The German Chancellor Angela Merkel, Spanish Prime Minister Mariano Rajoy and French President François Hollande visited villages close to the crash scene, 100 miles north of Nice, yesterday.
Ms Merkel and Mr Hollande flew in a helicopter over the remains of the A-320, scattered over an area of steep and rugged terrain three miles from a road.
Ms Merkel described the crash as a "true tragedy" and promised that the families and loved ones of victims would "know what caused this calamity to happen". Families of the victims are expected to arrive in the area today.
The mayors of local villages have offered free accommodation and promised to build a memorial to the dead.
Mr Jouty last night said that his investigators had "in the last few minutes" managed to extract a digital audio recording from a severely damaged flight recorder found at the scene on Tuesday.
He said that the aircraft's long downward glide was substantially longer than the eight minutes which had originally been reported.
The pilots had last made routine radio contact at 10.30am local time as they approached the French coast from the Mediterranean, he said; the plane had last been detected by radar at around 10.41am and had probably crashed a few minutes later.

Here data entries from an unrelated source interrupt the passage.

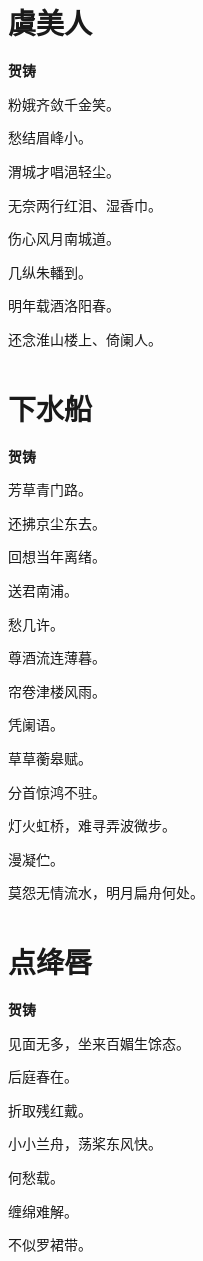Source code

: \documentclass[12pt,a4paper]{ctexbook}
\begin{document}
\section{虞美人}
\textbf{贺铸}\par\vspace{0.5em}
粉娥齐敛千金笑。\par
愁结眉峰小。\par
渭城才唱浥轻尘。\par
无奈两行红泪、湿香巾。\par
伤心风月南城道。\par
几纵朱轓到。\par
明年载酒洛阳春。\par
还念淮山楼上、倚阑人。\par

\section{下水船}
\textbf{贺铸}\par\vspace{0.5em}
芳草青门路。\par
还拂京尘东去。\par
回想当年离绪。\par
送君南浦。\par
愁几许。\par
尊酒流连薄暮。\par
帘卷津楼风雨。\par
凭阑语。\par
草草蘅皋赋。\par
分首惊鸿不驻。\par
灯火虹桥，难寻弄波微步。\par
漫凝伫。\par
莫怨无情流水，明月扁舟何处。\par

\section{点绛唇}
\textbf{贺铸}\par\vspace{0.5em}
见面无多，坐来百媚生馀态。\par
后庭春在。\par
折取残红戴。\par
小小兰舟，荡桨东风快。\par
何愁载。\par
缠绵难解。\par
不似罗裙带。\par
\end{document}
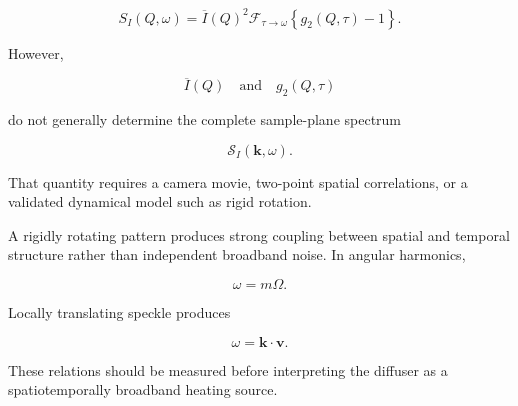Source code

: \documentclass[11pt]{article}
\newcommand{\SII}{\mathcal{S}_{I}}
\newcommand{\kvec}{\mathbf{k}}
\begin{document}
\begin{equation}
    S_I(Q,\omega)
    =
    \overline{I}(Q)^2
    \mathcal{F}_{\tau\rightarrow\omega}
    \left\{
        g_2(Q,\tau)-1
    \right\}.
\end{equation}

However,

\begin{equation}
    \overline{I}(Q)
    \quad\text{and}\quad
    g_2(Q,\tau)
\end{equation}

do not generally determine the complete sample-plane spectrum

\begin{equation}
    \SII(\kvec,\omega).
\end{equation}

That quantity requires a camera movie, two-point spatial correlations, or a
validated dynamical model such as rigid rotation.

A rigidly rotating pattern produces strong coupling between spatial and
temporal structure rather than independent broadband noise. In angular
harmonics,

\begin{equation}
    \omega=m\Omega.
\end{equation}

Locally translating speckle produces

\begin{equation}
    \omega=\kvec\cdot\mathbf{v}.
\end{equation}

These relations should be measured before interpreting the diffuser as a
spatiotemporally broadband heating source.
\end{document}
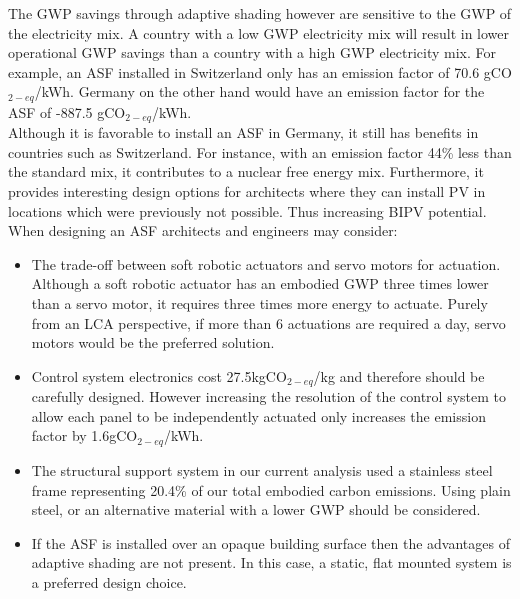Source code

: The GWP savings through adaptive shading however are sensitive to the GWP of the electricity mix. A country with a low GWP electricity mix will result in lower operational GWP savings than a country with a high GWP electricity mix. For example, an ASF installed in Switzerland only has an emission factor of 70.6 gCO$_{2-eq}$/kWh. Germany on the other hand would have an emission factor for the ASF of -887.5  gCO$_{2-eq}$/kWh.\\

Although it is favorable to install an ASF in Germany, it still has benefits in countries such as Switzerland. For instance, with an emission factor 44\% less than the standard mix, it contributes to a nuclear free energy mix. Furthermore, it provides interesting design options for architects where they can install PV in locations which were previously not possible. Thus increasing BIPV potential.  \\

When designing an ASF architects and engineers may consider: 
\begin{itemize}
\item The trade-off between soft robotic actuators and servo motors for actuation. Although a soft robotic actuator has an embodied GWP three times lower than a servo motor, it requires three times more energy to actuate. Purely from an LCA perspective, if more than 6 actuations are required a day, servo motors would be the preferred solution. 
\item Control system electronics cost 27.5kgCO$_{2-eq}$/kg and therefore should be carefully designed. However increasing the resolution of the control system to allow each panel to be independently actuated only increases the emission factor by 1.6gCO$_{2-eq}$/kWh.
\item The structural support system in our current analysis used a stainless steel frame representing 20.4\% of our total embodied carbon emissions. Using plain steel, or an alternative material with a lower GWP should be considered.
\item If the ASF is installed over an opaque building surface then the advantages of adaptive shading are not present. In this case, a static, flat mounted system is a preferred design choice. 
\end{itemize}

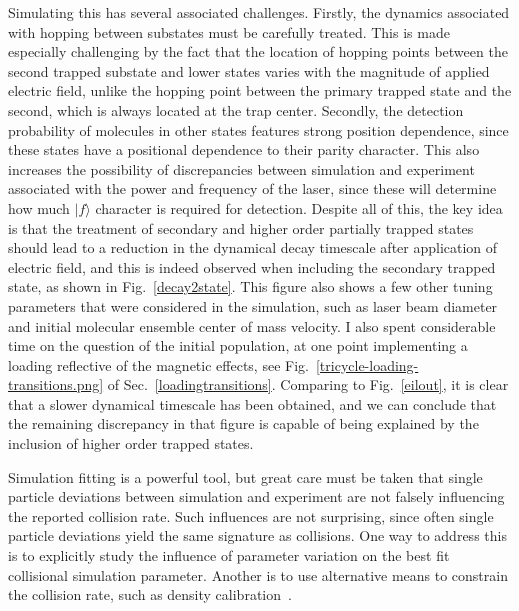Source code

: Simulating this has several associated challenges.
Firstly, the dynamics associated with hopping between substates must be carefully treated.
This is made especially challenging by the fact that the location of hopping points between the second trapped substate and lower states varies with the magnitude of applied electric field, unlike the hopping point between the primary trapped state and the second, which is always located at the trap center.
Secondly, the detection probability of molecules in other states features strong position dependence, since these states have a positional dependence to their parity character.
This also increases the possibility of discrepancies between simulation and experiment associated with the power and frequency of the laser, since these will determine how much $|f\rangle$ character is required for detection.
Despite all of this, the key idea is that the treatment of secondary and higher order partially trapped states should lead to a reduction in the dynamical decay timescale after application of electric field, and this is indeed observed when including the secondary trapped state, as shown in Fig.~\ref{decay2state}.
This figure also shows a few other tuning parameters that were considered in the simulation, such as laser beam diameter and initial molecular ensemble center of mass velocity.
I also spent considerable time on the question of the initial population, at one point implementing a loading reflective of the  magnetic effects, see Fig.~\ref{tricycle-loading-transitions.png} of Sec.~\ref{loadingtransitions}.
Comparing to Fig.~\ref{eilout}, it is clear that a slower dynamical timescale has been obtained, and we can conclude that the remaining discrepancy in that figure is capable of being explained by the inclusion of higher order trapped states.

Simulation fitting is a powerful tool, but great care must be taken that single particle deviations between simulation and experiment are not falsely influencing the reported collision rate.
Such influences are not surprising, since often single particle deviations yield the same signature as collisions.
One way to address this is to explicitly study the influence of parameter variation on the best fit collisional simulation parameter.
Another is to use alternative means to constrain the collision rate, such as density calibration~\citep[Chapter~4]{WuThesis2019}. 

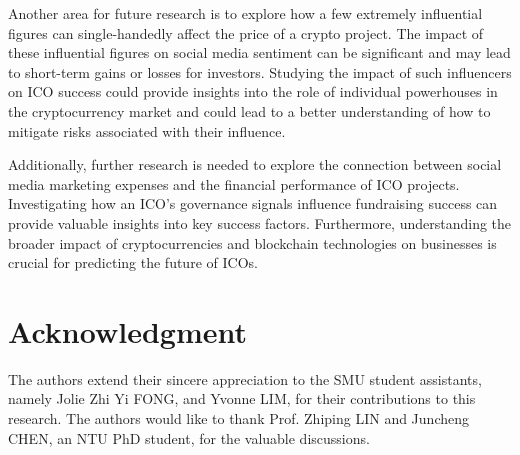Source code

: \documentclass[runningheads]{llncs}
\begin{document}
Another area for future research is to explore how a few extremely influential figures can single-handedly affect the price of a crypto project. The impact of these influential figures on social media sentiment can be significant and may lead to short-term gains or losses for investors. Studying the impact of such influencers on ICO success could provide insights into the role of individual powerhouses in the cryptocurrency market and could lead to a better understanding of how to mitigate risks associated with their influence. 

Additionally, further research is needed to explore the connection between social media marketing expenses and the financial performance of ICO projects. Investigating how an ICO's governance signals influence fundraising success can provide valuable insights into key success factors. Furthermore, understanding the broader impact of cryptocurrencies and blockchain technologies on businesses is crucial for predicting the future of ICOs.

\section*{Acknowledgment}
The authors extend their sincere appreciation to the SMU student assistants, namely Jolie Zhi Yi FONG, and Yvonne LIM, for their contributions to this research. The authors would like to thank Prof. Zhiping LIN and Juncheng CHEN, an NTU PhD student, for the valuable discussions. 




\appendix
\end{document}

Mr Jouty said the plane had not exploded in mid-air and was flying "until the end". It struck the side of a mountain at 6,000 feet while flying at "high speed".
The long downward glide of Flight 9525 might be "compatible with an aircraft still under pilot control", he said, "except that no one could imagine any pilot flying an aircraft straight into a mountain".
Mr Jouty said that, at this stage, he could offer no explanation for the disaster but he was confident the mystery would be solved.
Nothing in the facts of the flight, he said, suggested that the pilots had been killed by a sudden loss of pressure in the aircraft cabin.
He added: "At this stage we don't have the slightest explanation or hypothesis on what caused this aircraft to descend until it struck the mountains or the reasons why it seems not to have responded to efforts from air control to establish contact with it."
French government sources have dismissed a terrorist attack as "unlikely". German security officials and Lufthansa, the parent company of Germanwings, have said there is no evidence pointing to a bomb or an attempted hijacking. The chief executive of Lufthansa, Carsten Spohr, a former pilot, said that the behaviour of the plane was "inexplicable".
The "audio file" extracted from a damaged cockpit voice recorder covered the entire flight until the crash, said Mr Jouty. So far, however, it has been impossible to identify clearly which voices were speaking and when.
Much would depend on the discovery of the second box, the flight data recorder, Mr Jouty said. He denied reports that this recorder - which monitors all of an aircraft's movements - had been found and destroyed.
French Transport Minister Ségolène Royal confirmed a French military Mirage jet fighter had investigated soon after the aircraft stopped respondingat 10.30am.
The warplane was seen by eyewitnesses, following the airliner as it skimmed the Alpine ridges before it crashed. The pilot of the Mirage could, therefore, also possess crucial information on the Germanwings aircraft's behaviour.